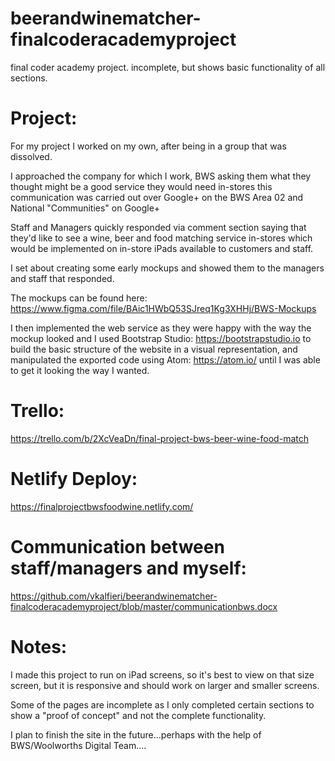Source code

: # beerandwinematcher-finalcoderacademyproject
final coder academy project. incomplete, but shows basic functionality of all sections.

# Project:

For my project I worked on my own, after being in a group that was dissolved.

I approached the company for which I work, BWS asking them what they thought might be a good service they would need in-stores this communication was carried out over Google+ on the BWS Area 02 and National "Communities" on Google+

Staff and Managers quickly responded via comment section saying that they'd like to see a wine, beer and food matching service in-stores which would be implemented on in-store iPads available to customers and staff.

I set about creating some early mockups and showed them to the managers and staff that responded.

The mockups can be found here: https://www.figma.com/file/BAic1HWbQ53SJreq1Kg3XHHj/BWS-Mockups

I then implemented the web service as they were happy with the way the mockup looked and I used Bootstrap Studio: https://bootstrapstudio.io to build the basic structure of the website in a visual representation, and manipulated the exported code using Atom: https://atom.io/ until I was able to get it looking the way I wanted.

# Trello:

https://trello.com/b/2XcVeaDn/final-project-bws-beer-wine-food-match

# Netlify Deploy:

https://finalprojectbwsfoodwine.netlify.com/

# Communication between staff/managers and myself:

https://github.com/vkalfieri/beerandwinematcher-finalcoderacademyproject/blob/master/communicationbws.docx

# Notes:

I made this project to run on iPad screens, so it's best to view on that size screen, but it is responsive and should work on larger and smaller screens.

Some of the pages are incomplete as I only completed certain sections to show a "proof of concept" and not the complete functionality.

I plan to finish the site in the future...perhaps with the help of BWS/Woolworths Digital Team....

__Assignment__. In the copy, no pictures should appear; the records themselves must be repeated exactly.

__Expected output__.
Source code

: # beerandwinematcher-finalcoderacademyproject
final coder academy project. incomplete, but shows basic functionality of all sections.

# Project:

For my project I worked on my own, after being in a group that was dissolved.

I approached the company for which I work, BWS asking them what they thought might be a good service they would need in-stores this communication was carried out over Google+ on the BWS Area 02 and National "Communities" on Google+

Staff and Managers quickly responded via comment section saying that they'd like to see a wine, beer and food matching service in-stores which would be implemented on in-store iPads available to customers and staff.

I set about creating some early mockups and showed them to the managers and staff that responded.

The mockups can be found here: https://www.figma.com/file/BAic1HWbQ53SJreq1Kg3XHHj/BWS-Mockups

I then implemented the web service as they were happy with the way the mockup looked and I used Bootstrap Studio: https://bootstrapstudio.io to build the basic structure of the website in a visual representation, and manipulated the exported code using Atom: https://atom.io/ until I was able to get it looking the way I wanted.

# Trello:

https://trello.com/b/2XcVeaDn/final-project-bws-beer-wine-food-match

# Netlify Deploy:

https://finalprojectbwsfoodwine.netlify.com/

# Communication between staff/managers and myself:

https://github.com/vkalfieri/beerandwinematcher-finalcoderacademyproject/blob/master/communicationbws.docx

# Notes:

I made this project to run on iPad screens, so it's best to view on that size screen, but it is responsive and should work on larger and smaller screens.

Some of the pages are incomplete as I only completed certain sections to show a "proof of concept" and not the complete functionality.

I plan to finish the site in the future...perhaps with the help of BWS/Woolworths Digital Team....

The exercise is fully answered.